Dito isto, olhemos em concreto para a situação do Arguido, que reclama a oportunidade de ressocialização sem cumprimento de pena de prisão efetiva.
Estamos diante alguém que, à data dos factos aqui em causa, fora já objeto de doze condenações criminais. Nada menos que isso.
Por outro lado, a primeira das condenações ocorreu em 2001 e a última em 2022, o que sugere de forma muito consistente que, em todo esse trajeto, as penas que lhe foram sendo aplicadas não o demoveram de continuar a praticar ilícitos criminais.
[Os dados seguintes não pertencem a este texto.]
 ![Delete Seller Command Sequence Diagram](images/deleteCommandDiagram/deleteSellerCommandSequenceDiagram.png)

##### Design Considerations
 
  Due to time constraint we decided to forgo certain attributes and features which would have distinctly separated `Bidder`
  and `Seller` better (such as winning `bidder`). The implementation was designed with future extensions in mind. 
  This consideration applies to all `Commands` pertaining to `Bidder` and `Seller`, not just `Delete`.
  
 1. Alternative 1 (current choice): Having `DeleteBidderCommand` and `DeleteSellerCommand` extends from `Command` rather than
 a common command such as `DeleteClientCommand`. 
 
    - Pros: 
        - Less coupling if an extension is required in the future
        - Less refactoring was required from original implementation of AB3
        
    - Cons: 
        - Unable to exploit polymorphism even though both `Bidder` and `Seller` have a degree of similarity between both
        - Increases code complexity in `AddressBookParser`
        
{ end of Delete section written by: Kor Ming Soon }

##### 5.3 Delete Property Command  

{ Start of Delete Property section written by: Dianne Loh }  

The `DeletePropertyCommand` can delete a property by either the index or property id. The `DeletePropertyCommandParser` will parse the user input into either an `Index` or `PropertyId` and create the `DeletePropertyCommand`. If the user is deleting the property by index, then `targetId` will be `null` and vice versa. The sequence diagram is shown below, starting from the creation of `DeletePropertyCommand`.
E isto que vimos de dizer surge reforçado e ainda mais esclarecido se tivermos em conta o que motivou a generalidade das condenações: para além de um crime de tentativa de violação e de ameaça, de um crime de violação de proibições e de três crimes de condução sem habilitação legal, encontramos – sublinhemos este número - seis crimes de condução em estado de embriaguez.
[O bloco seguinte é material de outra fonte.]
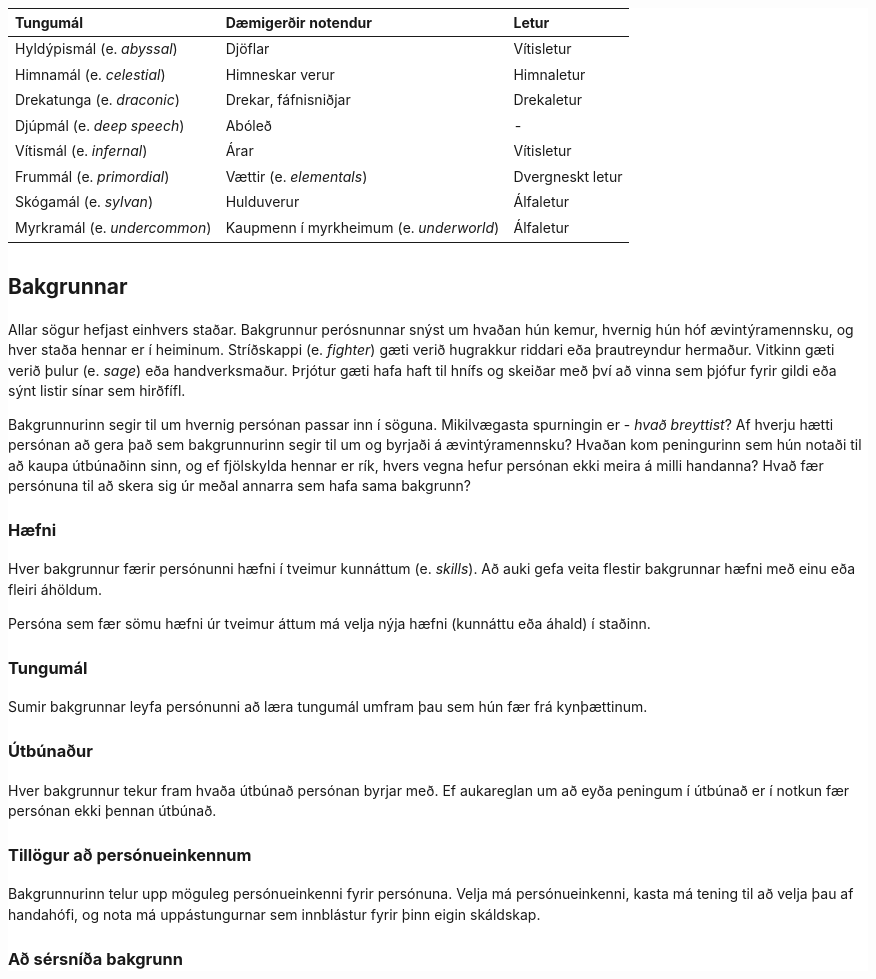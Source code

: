 | Tungumál                     | Dæmigerðir notendur                     | Letur            |
| :--------------------------- | :-------------------------------------- | :----------------|
| Hyldýpismál (e. _abyssal_)   | Djöflar                                 | Vítisletur       |
| Himnamál (e. _celestial_)    | Himneskar verur                         | Himnaletur       |
| Drekatunga (e. _draconic_)   | Drekar, fáfnisniðjar                    | Drekaletur       |
| Djúpmál (e. _deep speech_)   | Abóleð                                  | -                |
| Vítismál (e. _infernal_)     | Árar                                    | Vítisletur       |
| Frummál (e. _primordial_)    | Vættir (e. _elementals_)                | Dvergneskt letur |
| Skógamál (e. _sylvan_)       | Hulduverur                              | Álfaletur        |
| Myrkramál (e. _undercommon_) | Kaupmenn í myrkheimum (e. _underworld_) | Álfaletur        |

## Bakgrunnar

Allar sögur hefjast einhvers staðar. Bakgrunnur perósnunnar snýst um hvaðan hún kemur, hvernig hún hóf ævintýramennsku, og hver staða hennar er í heiminum. Stríðskappi (e. _fighter_) gæti verið hugrakkur riddari eða þrautreyndur hermaður. Vitkinn gæti verið þulur (e. _sage_) eða handverksmaður. Þrjótur gæti hafa haft til hnífs og skeiðar með því að vinna sem þjófur fyrir gildi eða sýnt listir sínar sem hirðfífl.

Bakgrunnurinn segir til um hvernig persónan passar inn í söguna. Mikilvægasta spurningin er - _hvað breyttist_? Af hverju hætti persónan að gera það sem bakgrunnurinn segir til um og byrjaði á ævintýramennsku? Hvaðan kom peningurinn sem hún notaði til að kaupa útbúnaðinn sinn, og ef fjölskylda hennar er rík, hvers vegna hefur persónan ekki meira á milli handanna? Hvað fær persónuna til að skera sig úr meðal annarra sem hafa sama bakgrunn?

### Hæfni

Hver bakgrunnur færir persónunni hæfni í tveimur kunnáttum (e. _skills_). Að auki gefa veita flestir bakgrunnar hæfni með einu eða fleiri áhöldum.

Persóna sem fær sömu hæfni úr tveimur áttum má velja nýja hæfni (kunnáttu eða áhald) í staðinn.

### Tungumál

Sumir bakgrunnar leyfa persónunni að læra tungumál umfram þau sem hún fær frá kynþættinum.

### Útbúnaður

Hver bakgrunnur tekur fram hvaða útbúnað persónan byrjar með. Ef aukareglan um að eyða peningum í útbúnað er í notkun fær persónan ekki þennan útbúnað.

### Tillögur að persónueinkennum

Bakgrunnurinn telur upp möguleg persónueinkenni fyrir persónuna. Velja má persónueinkenni, kasta má tening til að velja þau af handahófi, og nota má uppástungurnar sem innblástur fyrir þinn eigin skáldskap.

### Að sérsníða bakgrunn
Mais: pelo primeiro deles foi condenado em multa; pelo segundo em dois meses de prisão suspensa na sua execução; pelo terceiro em nove meses de prisão suspensa na execução com regime de prova; pelo quarto com seis meses de prisão por dias livres, pelo quinto já em sete meses de prisão efetiva e pelo sexto em nove meses de prisão com cumprimento em obrigação de permanência na habitação; e, acrescente-se, por nenhum dos demais crimes que cometeu foi o Arguido condenado em pena de prisão efetiva.
Por que haveremos de crer que, agora sim, o Arguido não voltará a cometer novo crime?
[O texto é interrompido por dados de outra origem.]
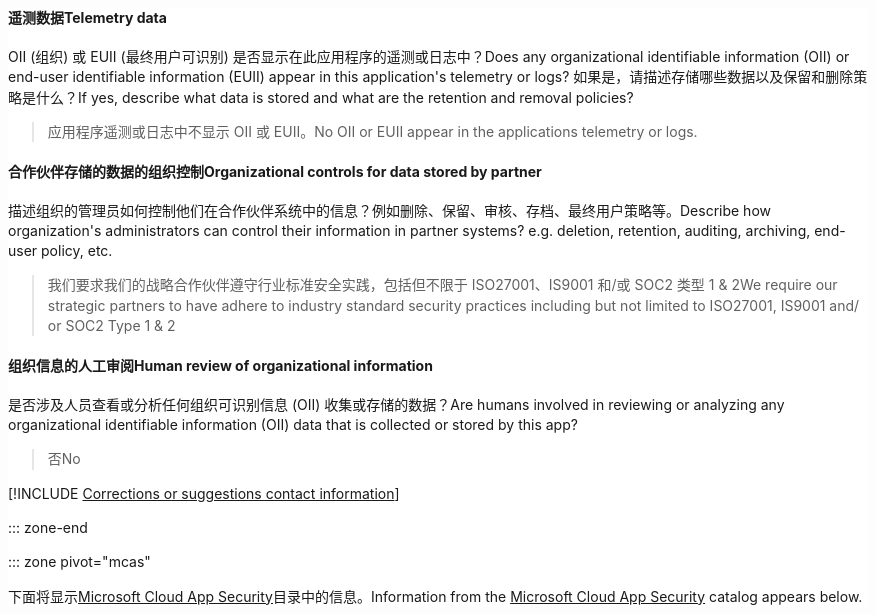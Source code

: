 

#### <a name="telemetry-data"></a><span data-ttu-id="8f1a0-153">遥测数据</span><span class="sxs-lookup"><span data-stu-id="8f1a0-153">Telemetry data</span></span>

<span data-ttu-id="8f1a0-154">OII (组织) 或 EUII (最终用户可识别) 是否显示在此应用程序的遥测或日志中？</span><span class="sxs-lookup"><span data-stu-id="8f1a0-154">Does any organizational identifiable information (OII) or end-user identifiable information (EUII) appear in this application's telemetry or logs?</span></span> <span data-ttu-id="8f1a0-155">如果是，请描述存储哪些数据以及保留和删除策略是什么？</span><span class="sxs-lookup"><span data-stu-id="8f1a0-155">If yes, describe what data is stored and what are the retention and removal policies?</span></span>

><span data-ttu-id="8f1a0-156">应用程序遥测或日志中不显示 OII 或 EUII。</span><span class="sxs-lookup"><span data-stu-id="8f1a0-156">No OII or EUII appear in the applications telemetry or logs.</span></span>

#### <a name="organizational-controls-for-data-stored-by-partner"></a><span data-ttu-id="8f1a0-157">合作伙伴存储的数据的组织控制</span><span class="sxs-lookup"><span data-stu-id="8f1a0-157">Organizational controls for data stored by partner</span></span>

<span data-ttu-id="8f1a0-158">描述组织的管理员如何控制他们在合作伙伴系统中的信息？例如删除、保留、审核、存档、最终用户策略等。</span><span class="sxs-lookup"><span data-stu-id="8f1a0-158">Describe how organization's administrators can control their information in partner systems? e.g. deletion, retention, auditing, archiving, end-user policy, etc.</span></span>

><span data-ttu-id="8f1a0-159">我们要求我们的战略合作伙伴遵守行业标准安全实践，包括但不限于 ISO27001、IS9001 和/或 SOC2 类型 1 &amp; 2</span><span class="sxs-lookup"><span data-stu-id="8f1a0-159">We require our strategic partners to have adhere to industry standard security practices including but not limited to ISO27001, IS9001 and/ or SOC2 Type 1 &amp; 2</span></span>

#### <a name="human-review-of-organizational-information"></a><span data-ttu-id="8f1a0-160">组织信息的人工审阅</span><span class="sxs-lookup"><span data-stu-id="8f1a0-160">Human review of organizational information</span></span>

<span data-ttu-id="8f1a0-161">是否涉及人员查看或分析任何组织可识别信息 (OII) 收集或存储的数据？</span><span class="sxs-lookup"><span data-stu-id="8f1a0-161">Are humans involved in reviewing or analyzing any organizational identifiable information (OII) data that is collected or stored by this app?</span></span>

><span data-ttu-id="8f1a0-162">否</span><span class="sxs-lookup"><span data-stu-id="8f1a0-162">No</span></span>

[!INCLUDE [Corrections or suggestions contact information](../includes/corrections-or-suggestions.md)]

::: zone-end

::: zone pivot="mcas"

<span data-ttu-id="8f1a0-163">下面将显示[Microsoft Cloud App Security](https://www.microsoft.com/enterprise-mobility-security/cloud-app-security)目录中的信息。</span><span class="sxs-lookup"><span data-stu-id="8f1a0-163">Information from the [Microsoft Cloud App Security](https://www.microsoft.com/enterprise-mobility-security/cloud-app-security) catalog appears below.</span></span>

<iframe height='1020' title='<span data-ttu-id="8f1a0-164">Microsoft Cloud App Security信息</span><span class="sxs-lookup"><span data-stu-id="8f1a0-164">Microsoft Cloud App Security Information</span></span>' src='https://appmcasinfoprod.azurewebsites.net/#/dashboard/35634' frameborder='no' style='width: 100%;'></iframe><span data-ttu-id="8f1a0-165">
Com exceção do sucedido no Processo nº 251/15.3PEVFX, em que foi aplicada prisão efetiva, o sistema de justiça penal foi sucessivamente dando ao Arguido oportunidades de ressocialização em liberdade, em maior ou menor grau, que o mesmo foi, também sucessivamente, frustrando, no sentido em que voltava a cometer crimes e até da mesma natureza, ao ponto de esta ser a sua sétima condenação pela prática de um crime de condução em estado de embriaguez. De resto, não podemos também deixar de realçar que o Arguido cometeu este novo crime durante o período de cumprimento da pena de prisão em permanência na habitação de que fora alvo escassos meses antes, pela prática do mesmíssimo tipo de crime, e também durante o período de suspensão da execução de uma outra pena de prisão que lhe fora aplicada por crimes diversos, o que diz bem da insuficiência ou inadequação dessas outras penas.
Chega um momento em que é inevitável concluir que não é mais possível emitir um juízo de prognose favorável sobre o comportamento futuro do Arguido; chega um momento em que a comunidade exige que a pena a aplicar seja de prisão e efetiva, com cumprimento em estabelecimento prisional, por de outro modo sentir seriamente comprometida a convicção geral de que as normas e os valores que lhes subjazem ainda têm aplicação e inspiram respeito. Se o Arguido volta a cometer um crime de condução em estado de embriaguez durante o período de cumprimento de uma prisão em regime de obrigação de permanência na habitação que lhe fora aplicada precisamente pelo mesmo tipo de crime, como pode haver dúvidas, com tudo o que antes já disséramos, de que a prisão efetiva é a única solução neste momento aceitável?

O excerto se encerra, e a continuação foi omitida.